Williams was to make his way to the Crescent City and stay with “Mac” for several days before making a decision about whether to go to the City of Angels. Other discussion concerned finding some entertainment for Williams, but with “no dissipation;” the fraternity chapter; and a lawsuit of interest. Most intriguing, however, is that the correspondent added “Patton, one of our boys, says he has some cousins out in California. He will give you letters of introduction to them.”
Those cousins, it may be presumed, included George S. Patton (1856-1927,) a native of Charleston, West Virginia whose father was a colonel in the Confederate Army during the Civil War and was killed in battle in September 1864. After the end of the conflict, Patton’s mother, Susan, took her four children, including George, to Los Angeles to join her brother, attorney Andrew Glassell, a founder of the city of Orange and namesake of the Glassell Park neighborhood of the Angel City. George S. Patton became a lawyer in 1880 and served briefly as Los Angeles County District Attorney in 1887 before resigning because of health issues.

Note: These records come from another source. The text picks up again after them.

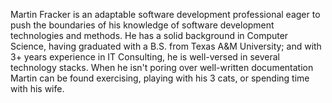Martin Fracker is an adaptable software development professional eager to push
the boundaries of his knowledge of software development technologies and
methods. He has a solid background in Computer Science, having graduated with a
B.S. from Texas A&M University; and with 3+ years experience in IT Consulting,
he is well-versed in several technology stacks. When he isn't poring over
well-written documentation Martin can be found exercising, playing with his 3
cats, or spending time with his wife.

In 1884, he married Ruth Wilson, daughter of Benjamin D. Wilson, who came to the region with the Rowland and Workman expedition of 1841, and the couple, who had a daughter Anne and son George, Jr.—the famed World War II general—were neighbors and friends with Henry E. Huntington, who was a Southern Pacific executive working for his uncle Collis, the railroad’s president, before being cut loose in a takeover and moving to Los Angeles. Huntington’s real estate empire included Patton as one of his most trusted advisors and executives.
Whether Williams chose to go to Los Angeles (and take up the offer to be introduced to George S. Patton, Sr.) or decided against it, the letter is still interesting for its reference to the Sunset Route as our region was at the end of the major boom that was largely defined by railroad improvements.